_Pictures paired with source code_
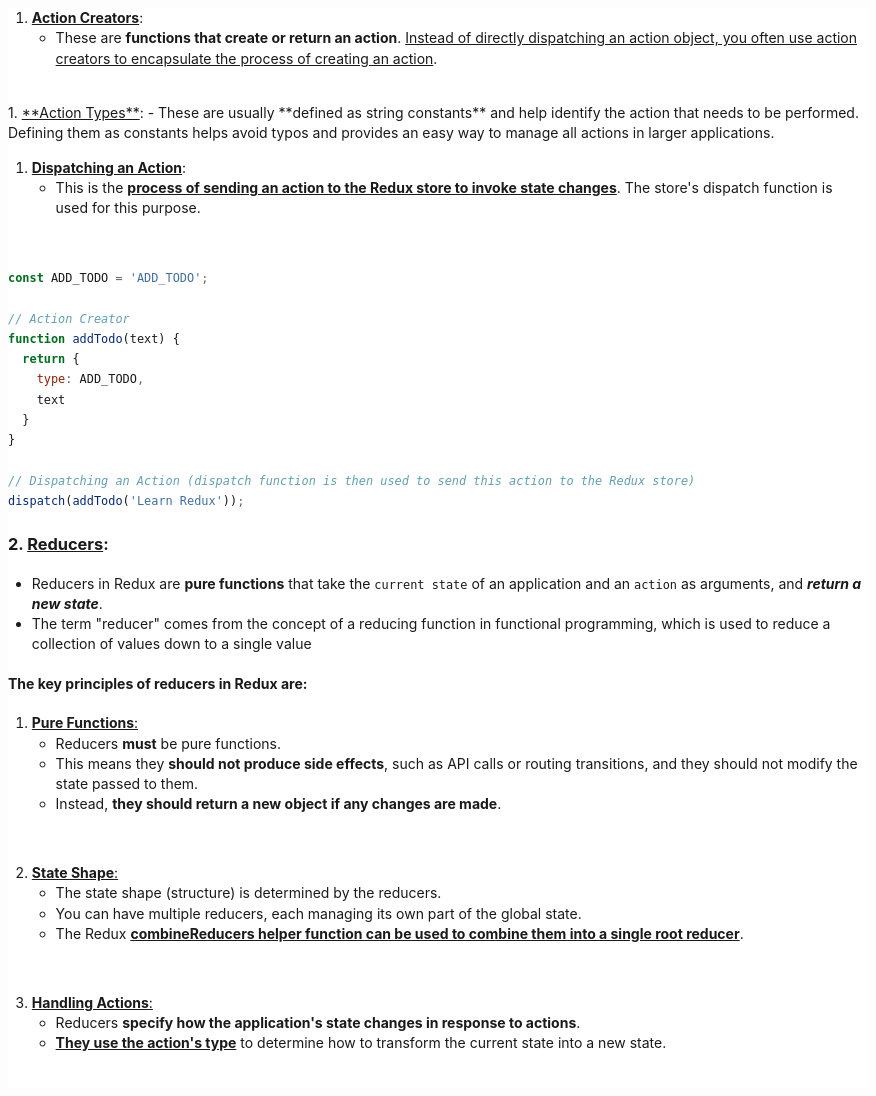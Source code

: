 1. <ins>**Action Creators**</ins>: 
   - These are **functions that create or return an action**. <ins>Instead of directly dispatching an action object, you often use action creators to encapsulate the process of creating an action</ins>.
<br/>
1. <ins>**Action Types**</ins>: 
   - These are usually **defined as string constants** and help identify the action that needs to be performed. Defining them as constants helps avoid typos and provides an easy way to manage all actions in larger applications.
<br/>

1. <ins>**Dispatching an Action**</ins>: 
   - This is the <ins>**process of sending an action to the Redux store to invoke state changes**</ins>. The store's dispatch function is used for this purpose.
<br/>

```js
const ADD_TODO = 'ADD_TODO';

// Action Creator
function addTodo(text) {
  return {
    type: ADD_TODO,
    text
  }
}

// Dispatching an Action (dispatch function is then used to send this action to the Redux store)
dispatch(addTodo('Learn Redux'));
```

### **2. <ins>Reducers**:</ins> 

- Reducers in Redux are **pure functions** that take the `current state` of an application and an `action` as arguments, and ***return a new state***. 
- The term "reducer" comes from the concept of a reducing function in functional programming, which is used to reduce a collection of values down to a single value

#### The key principles of reducers in Redux are:

1. <ins>**Pure Functions**:</ins> 
   - Reducers **must** be pure functions. 
   - This means they **should not produce side effects**, such as API calls or routing transitions, and they should not modify the state passed to them. 
   - Instead, **they should return a new object if any changes are made**.
<br/>

2. <ins>**State Shape**:</ins> 
   - The state shape (structure) is determined by the reducers. 
   - You can have multiple reducers, each managing its own part of the global state. 
   - The Redux <ins>**combineReducers helper function can be used to combine them into a single root reducer**</ins>.
<br/>

3. <ins>**Handling Actions**:</ins> 
   - Reducers **specify how the application's state changes in response to actions**. 
   - <ins>**They use the action's type**</ins> to determine how to transform the current state into a new state.
<br/>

_TASK ITEM_
Of the lines above, show those in which "store" appears.

_ANSWER AREA_
   - This is the <ins>**process of sending an action to the Redux store to invoke state changes**</ins>. The store's dispatch function is used for this purpose.
// Dispatching an Action (dispatch function is then used to send this action to the Redux store)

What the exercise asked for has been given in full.